Axel ne partage pas totalement la conclusion de Ninon, parce que même si ce sont les hommes qui fabriquent le destin, une fois que le destin est fabriqué ça devient le destin.
L'animateur demande de s'interroger - pourquoi le Sphinx pose-t-il des questions ?
Guillaume imagine que c'est un peu comme le chat avec les souris, le monstre joue avec ses proies.
Cécile pense que c'est pour éviter de manger les voyageurs pour rien, ça donne au Sphynx une raison de les manger.
Ninon pense que le Sphinx c'est une loi, c'est la loi du destin.
Eléna est un peu d'accord avec Ninon, et ajoute que pour vivre, le Sphinx est obligé de poser des questions. C'est comme si un méchant dieu avait fabriqué le Sphinx, il y a des règles, il pose des questions et si le voyageur ne peut pas répondre, il se fait manger.
Axel propose une explication. Le Sphinx en fait c'est une Question et les gens ce sont des Réponses. Donc, il vit des fausses réponses. S'il y a une bonne réponse alors elle tue la question, c'est-à-dire le Sphinx.
Axel à la demande de l'animateur, redonne son explication, le groupe trouve cette proposition intéressante. Ninon rajoute que le Sphinx c'est une métaphore !
L'animateur lance une nouvelle question : " Pourquoi c'est Oedipe qui mène l'enquête et pourquoi continue-t-il l'enquête quand tous les soupçons démontrent que c'est bien lui le coupable ? "
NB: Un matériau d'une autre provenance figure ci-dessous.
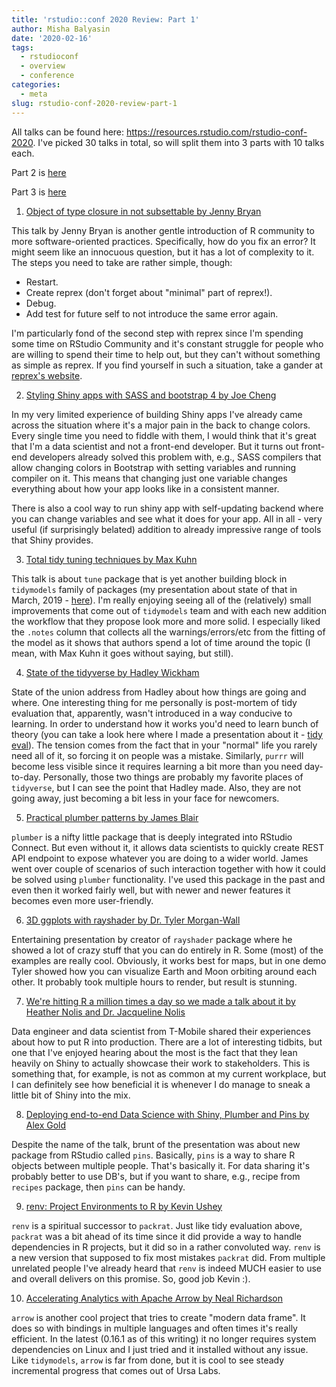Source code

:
 ```yaml
---
title: 'rstudio::conf 2020 Review: Part 1'
author: Misha Balyasin
date: '2020-02-16'
tags:
  - rstudioconf
  - overview
  - conference
categories:
  - meta
slug: rstudio-conf-2020-review-part-1
---
```


All talks can be found here: https://resources.rstudio.com/rstudio-conf-2020. I've picked 30 talks in total, so will split them into 3 parts with 10 talks each.

Part 2 is [here](https://www.mishabalyasin.com/2020/02/22/rstudio-conf-2020-review-part-2/)

Part 3 is [here]()

1. [Object of type closure in not subsettable by Jenny Bryan](https://resources.rstudio.com/rstudio-conf-2020/object-of-type-closure-is-not-subsettable-jenny-bryan)

This talk by Jenny Bryan is another gentle introduction of R community to more software-oriented practices. Specifically, how do you fix an error? It might seem like an innocuous question, but it has a lot of complexity to it. The steps you need to take are rather simple, though:

- Restart.
- Create reprex (don't forget about "minimal" part of reprex!).
- Debug.
- Add test for future self to not introduce the same error again.

I'm particularly fond of the second step with reprex since I'm spending some time on RStudio Community and it's constant struggle for people who are willing to spend their time to help out, but they can't without something as simple as reprex. If you find yourself in such a situation, take a gander at [reprex's website](https://reprex.tidyverse.org/).

2. [Styling Shiny apps with SASS and bootstrap 4 by Joe Cheng](https://resources.rstudio.com/rstudio-conf-2020/styling-shiny-apps-with-sass-and-bootstrap-4-joe-cheng)

In my very limited experience of building Shiny apps I've already came across the situation where it's a major pain in the back to change colors. Every single time you need to fiddle with them, I would think that it's great that I'm a data scientist and not a front-end developer. But it turns out front-end developers already solved this problem with, e.g., SASS compilers that allow changing colors in Bootstrap with setting variables and running compiler on it. This means that changing just one variable changes everything about how your app looks like in a consistent manner.

There is also a cool way to run shiny app with self-updating backend where you can change variables and see what it does for your app. All in all - very useful (if surprisingly belated) addition to already impressive range of tools that Shiny provides.

3. [Total tidy tuning techniques by Max Kuhn](https://resources.rstudio.com/rstudio-conf-2020/total-tidy-tuning-techniques-max-kuhn)

This talk is about `tune` package that is yet another building block in `tidymodels` family of packages (my presentation about state of that in March, 2019 - [here](https://www.mishabalyasin.com/2019/03/03/touring-the-tidyverse-tidymodels/)). I'm really enjoying seeing all of the (relatively) small improvements that come out of `tidymodels` team and with each new addition the workflow that they propose look more and more solid. I especially liked the `.notes` column that collects all the warnings/errors/etc from the fitting of the model as it shows that authors spend a lot of time around the topic (I mean, with Max Kuhn it goes without saying, but still).

4. [State of the tidyverse by Hadley Wickham](https://resources.rstudio.com/rstudio-conf-2020/state-of-the-tidyverse-hadley-wickham)

State of the union address from Hadley about how things are going and where. One interesting thing for me personally is post-mortem of tidy evaluation that, apparently, wasn't introduced in a way conducive to learning. In order to understand how it works you'd need to learn bunch of theory (you can take a look here where I made a presentation about it - [tidy eval](https://www.mishabalyasin.com/2018/11/30/touring-the-tidyverse-tidyeval/)). The tension comes from the fact that in your "normal" life you rarely need all of it, so forcing it on people was a mistake. Similarly, `purrr` will become less visible since it requires learning a bit more than you need day-to-day. Personally, those two things are probably my favorite places of `tidyverse`, but I can see the point that Hadley made. Also, they are not going away, just becoming a bit less in your face for newcomers.

5. [Practical plumber patterns by James Blair](https://resources.rstudio.com/rstudio-conf-2020/practical-plumber-patterns-james-blair)

`plumber` is a nifty little package that is deeply integrated into RStudio Connect. But even without it, it allows data scientists to quickly create REST API endpoint to expose whatever you are doing to a wider world. James went over couple of scenarios of such interaction together with how it could be solved using `plumber` functionality. I've used this package in the past and even then it worked fairly well, but with newer and newer features it becomes even more user-friendly.

6. [3D ggplots with rayshader by Dr. Tyler Morgan-Wall](https://resources.rstudio.com/rstudio-conf-2020/3d-ggplots-with-rayshader-dr-tyler-morgan-wall)

Entertaining presentation by creator of `rayshader` package where he showed a lot of crazy stuff that you can do entirely in R. Some (most) of the examples are really cool. Obviously, it works best for maps, but in one demo Tyler showed how you can visualize Earth and Moon orbiting around each other. It probably took multiple hours to render, but result is stunning.

7. [We're hitting R a million times a day so we made a talk about it by Heather Nolis and Dr. Jacqueline Nolis](https://resources.rstudio.com/rstudio-conf-2020/we-re-hitting-r-a-million-times-a-day-so-we-made-a-talk-about-it-heather-nolis-dr-jacqueline-nolis)

Data engineer and data scientist from T-Mobile shared their experiences about how to put R into production. There are a lot of interesting tidbits, but one that I've enjoyed hearing about the most is the fact that they lean heavily on Shiny to actually showcase their work to stakeholders. This is something that, for example, is not as common at my current workplace, but I can definitely see how beneficial it is whenever I do manage to sneak a little bit of Shiny into the mix.

8. [Deploying end-to-end Data Science with Shiny, Plumber and Pins by Alex Gold](https://resources.rstudio.com/rstudio-conf-2020/deploying-end-to-end-data-science-with-shiny-plumber-and-pins-alex-gold)

Despite the name of the talk, brunt of the presentation was about new package from RStudio called `pins`. Basically, `pins` is a way to share R objects between multiple people. That's basically it. For data sharing it's probably better to use DB's, but if you want to share, e.g., recipe from `recipes` package, then `pins` can be handy.

9. [renv: Project Environments to R by Kevin Ushey](https://resources.rstudio.com/rstudio-conf-2020/renv-project-enviromemnts-for-r-kevin-ushey)

`renv` is a spiritual successor to `packrat`. Just like tidy evaluation above, `packrat` was a bit ahead of its time since it did provide a way to handle dependencies in R projects, but it did so in a rather convoluted way. `renv` is a new version that supposed to fix most mistakes `packrat` did. From multiple unrelated people I've already heard that `renv` is indeed MUCH easier to use and overall delivers on this promise. So, good job Kevin :).

10. [Accelerating Analytics with Apache Arrow by Neal Richardson](https://resources.rstudio.com/rstudio-conf-2020/accelerating-analytics-with-apache-arrow-neal-richardson)

`arrow` is another cool project that tries to create "modern data frame". It does so with bindings in multiple languages and often times it's really efficient. In the latest (0.16.1 as of this writing) it no longer requires system dependencies on Linux and I just tried and it installed without any issue. Like `tidymodels`, `arrow` is far from done, but it is cool to see steady incremental progress that comes out of Ursa Labs.
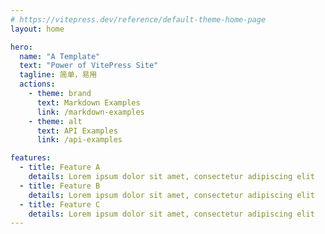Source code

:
 ```yaml
---
# https://vitepress.dev/reference/default-theme-home-page
layout: home

hero:
  name: "A Template"
  text: "Power of VitePress Site"
  tagline: 简单，易用
  actions:
    - theme: brand
      text: Markdown Examples
      link: /markdown-examples
    - theme: alt
      text: API Examples
      link: /api-examples

features:
  - title: Feature A
    details: Lorem ipsum dolor sit amet, consectetur adipiscing elit
  - title: Feature B
    details: Lorem ipsum dolor sit amet, consectetur adipiscing elit
  - title: Feature C
    details: Lorem ipsum dolor sit amet, consectetur adipiscing elit
---
```


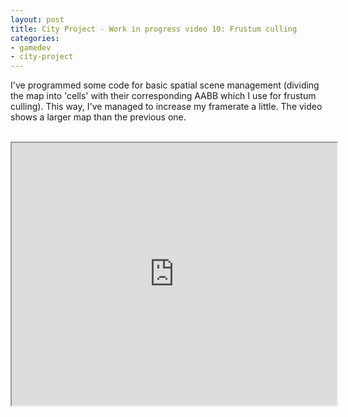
```yaml
---
layout: post
title: City Project - Work in progress video 10: Frustum culling
categories:
- gamedev
- city-project
---
```


I've programmed some code for basic spatial scene management (dividing the map into 'cells' with their corresponding AABB which I use for frustum culling). This way, I've managed to increase my framerate a little. The video shows a larger map than the previous one.<br /><br /><div style="text-align: center;"><iframe height="420" src="http://www.youtube.com/embed/y_9GRuBayPs" width="520"></iframe></div>
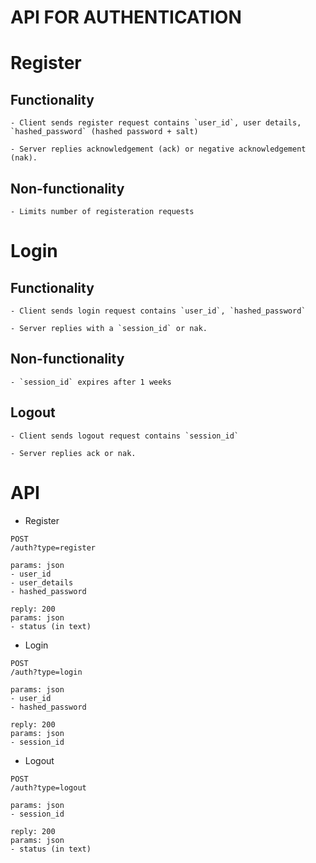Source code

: # API FOR AUTHENTICATION

# Register

## Functionality

	- Client sends register request contains `user_id`, user details, `hashed_password` (hashed password + salt)

	- Server replies acknowledgement (ack) or negative acknowledgement (nak).

## Non-functionality

	- Limits number of registeration requests

# Login

## Functionality

	- Client sends login request contains `user_id`, `hashed_password`

	- Server replies with a `session_id` or nak.

## Non-functionality

	- `session_id` expires after 1 weeks

## Logout

	- Client sends logout request contains `session_id`

	- Server replies ack or nak.


# API

- Register

```
POST
/auth?type=register

params: json
- user_id
- user_details
- hashed_password

reply: 200
params: json
- status (in text)
```

- Login

```
POST
/auth?type=login

params: json
- user_id
- hashed_password

reply: 200
params: json
- session_id
```

- Logout

```
POST
/auth?type=logout

params: json
- session_id

reply: 200
params: json
- status (in text)
```
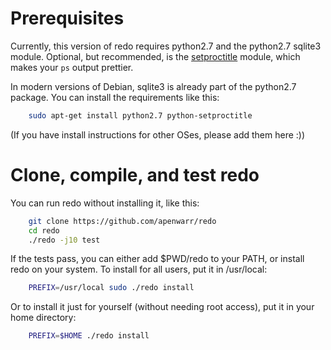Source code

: # Prerequisites

Currently, this version of redo requires python2.7 and the python2.7 sqlite3 module. 
Optional, but recommended, is the
[setproctitle](http://code.google.com/p/py-setproctitle/) module, which makes your
`ps` output prettier.

In modern versions of Debian, sqlite3 is already part of the python2.7 package. 
You can install the requirements like this:
```sh
	sudo apt-get install python2.7 python-setproctitle
```
(If you have install instructions for other OSes, please add them here :))


# Clone, compile, and test redo

You can run redo without installing it, like this:
```sh
	git clone https://github.com/apenwarr/redo
	cd redo
	./redo -j10 test
```

If the tests pass, you can either add $PWD/redo to your PATH, or install
redo on your system.  To install for all users, put it in /usr/local:

```sh
	PREFIX=/usr/local sudo ./redo install
```

Or to install it just for yourself (without needing root access), put it in
your home directory:
```sh
	PREFIX=$HOME ./redo install
```
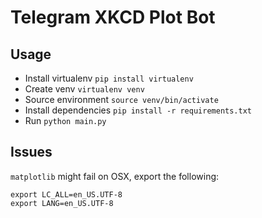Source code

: # Telegram XKCD Plot Bot

## Usage
- Install virtualenv
`pip install virtualenv`
- Create venv
`virtualenv venv`
- Source environment
`source venv/bin/activate`
- Install dependencies
`pip install -r requirements.txt`
- Run
`python main.py`

## Issues
`matplotlib` might fail on OSX, export the following:
```
export LC_ALL=en_US.UTF-8
export LANG=en_US.UTF-8
```
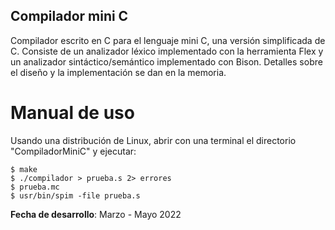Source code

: ## Compilador mini C

Compilador escrito en C para el lenguaje mini C, una versión simplificada de C. Consiste de un analizador léxico implementado con la herramienta Flex y un analizador sintáctico/semántico implementado con Bison. Detalles sobre el diseño y la implementación se dan en la memoria.

# Manual de uso

Usando una distribución de Linux, abrir con una terminal el directorio "CompiladorMiniC" y ejecutar:

```
$ make
$ ./compilador > prueba.s 2> errores
$ prueba.mc
$ usr/bin/spim -file prueba.s
```

**Fecha de desarrollo**: Marzo - Mayo 2022
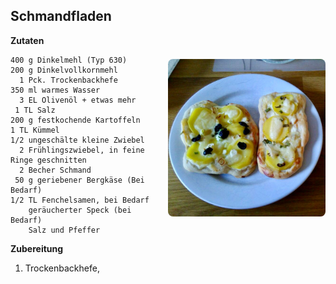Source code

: Schmandfladen
------------------

<img align='right' style="margin:5ex 0 1ex 1em;border-radius:8px" width="50%" src="images/Schmandfladen.jpeg">

**Zutaten**

```
400 g Dinkelmehl (Typ 630)
200 g Dinkelvollkornmehl
  1 Pck. Trockenbackhefe
350 ml warmes Wasser
  3 EL Olivenöl + etwas mehr
 1 TL Salz
200 g festkochende Kartoffeln
1 TL Kümmel
1/2 ungeschälte kleine Zwiebel
  2 Frühlingszwiebel, in feine Ringe geschnitten
  2 Becher Schmand
 50 g geriebener Bergkäse (Bei Bedarf)
1/2 TL Fenchelsamen, bei Bedarf
    geräucherter Speck (bei Bedarf)
    Salz und Pfeffer
```


**Zubereitung**

1. Trockenbackhefe, 
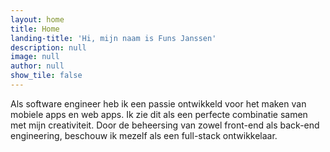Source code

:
 ```yaml
---
layout: home
title: Home
landing-title: 'Hi, mijn naam is Funs Janssen'
description: null
image: null
author: null
show_tile: false
---
```


Als software engineer heb ik een passie ontwikkeld voor het maken van mobiele apps en web apps. Ik zie dit als een perfecte combinatie samen met mijn creativiteit. Door de beheersing van zowel front-end als back-end engineering, beschouw ik mezelf als een full-stack ontwikkelaar.
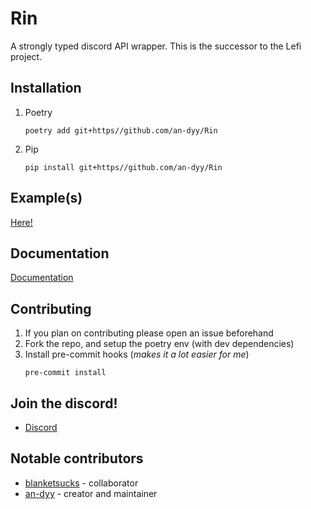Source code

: # Rin
A strongly typed discord API wrapper.
This is the successor to the Lefi project.

## Installation

1. Poetry

   ```
   poetry add git+https//github.com/an-dyy/Rin
   ```

2. Pip
   ```
   pip install git+https//github.com/an-dyy/Rin
   ```

## Example(s)
[Here!](examples/)

## Documentation
[Documentation](https://rin.readthedocs.io/en/latest/index.html)

## Contributing
1. If you plan on contributing please open an issue beforehand
2. Fork the repo, and setup the poetry env (with dev dependencies)
3. Install pre-commit hooks (*makes it a lot easier for me*)
    ```
    pre-commit install
    ```

## Join the discord!
- [Discord](https://discord.gg/ZcAqDBaxRf)

## Notable contributors

- [blanketsucks](https://github.com/blanketsucks) - collaborator
- [an-dyy](https://github.com/an-dyy) - creator and maintainer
Marc dit que cette enquête ne peut être menée que par lui, puisqu'il est le roi et que personne ne pourrait dénoncer un roi.
Ninon affirme que c'est son inconscient qui le pousse à agir, car son inconscient ne peut pas supporter ça, alors il le met sur sa conscience.
Gabriel dit que c'est normal, parce que toutes les réponses font que c'est lui le coupable, or comme il est le roi, il est obligé de dire que c'est lui le coupable.
Axel pense qu'Oedipe est à la recherche de la vérité, même si cette vérité va le desservir.
Eléna trouve que, peut être, il a voulu se punir, parce qu'il pense que ce qu'il fait c'est cruel.
Marc est d'accord avec Gabriel, Oedipe en tant que roi fait appliquer la loi, même contre lui.
L'animateur fait une petite synthèse de ce qui a été dit, clôt cette discussion et rappelle au groupe qu'on poursuivra le prochain atelier sur la suite de cette histoire.